Unraveling the Impact of Currency Volatility on Investment

Currency Volatility in the Developing World

In recent times, the developing world has witnessed a series of currency bouts that have sent shockwaves through the global financial markets. These fluctuations have not only affected the economies of these countries but have also caught the attention of large investors like Pacific Investment Management Co. The Mexican peso and Brazilian real, in particular, have experienced extreme swings, making it challenging for investors to navigate the market. Such volatility can lead to increased risks and uncertainties, which can have a significant impact on investment decisions.

The Perspective of Pacific Investment Management Co.

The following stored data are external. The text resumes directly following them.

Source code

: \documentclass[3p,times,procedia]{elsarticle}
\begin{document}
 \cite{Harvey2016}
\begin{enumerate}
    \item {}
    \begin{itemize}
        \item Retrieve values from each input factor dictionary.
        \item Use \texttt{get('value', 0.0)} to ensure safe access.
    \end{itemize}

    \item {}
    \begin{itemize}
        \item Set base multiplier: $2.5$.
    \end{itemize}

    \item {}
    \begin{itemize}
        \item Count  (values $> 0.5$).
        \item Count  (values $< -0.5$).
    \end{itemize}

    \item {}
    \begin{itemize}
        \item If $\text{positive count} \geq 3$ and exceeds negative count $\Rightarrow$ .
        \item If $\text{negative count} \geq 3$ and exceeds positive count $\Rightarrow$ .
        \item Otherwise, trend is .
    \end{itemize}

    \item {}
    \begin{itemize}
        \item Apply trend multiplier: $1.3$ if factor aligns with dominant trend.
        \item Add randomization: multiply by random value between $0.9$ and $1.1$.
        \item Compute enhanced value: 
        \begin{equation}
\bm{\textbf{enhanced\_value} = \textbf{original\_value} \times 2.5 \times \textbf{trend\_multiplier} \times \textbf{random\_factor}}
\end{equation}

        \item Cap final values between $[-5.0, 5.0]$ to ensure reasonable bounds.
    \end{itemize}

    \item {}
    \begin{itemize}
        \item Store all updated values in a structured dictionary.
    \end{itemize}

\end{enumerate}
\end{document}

Pramol Dhawan, with his extensive experience in the emerging-market space, has voiced concerns about the current state of currency volatility. As the head of the EM team at a $2 trillion asset manager, he understands the importance of stable currencies for investment purposes. The high swings in currencies like the Mexican peso and Brazilian real have made it difficult for the firm to achieve its investment goals. This has led them to question the effectiveness of the floating exchange rate regime and explore other options.

Countries with Controlled FX Policies

Countries like Egypt, Nigeria, and the Dominican Republic have adopted a controlled FX policy, which has made them more attractive to investors. These policies help to stabilize the currency and reduce volatility, providing a more predictable environment for investment. By keeping a close eye on the exchange rate and implementing measures to control it, these countries have been able to attract foreign investment and promote economic growth. This approach has shown promising results and has led to increased interest from investors looking for stable investment opportunities.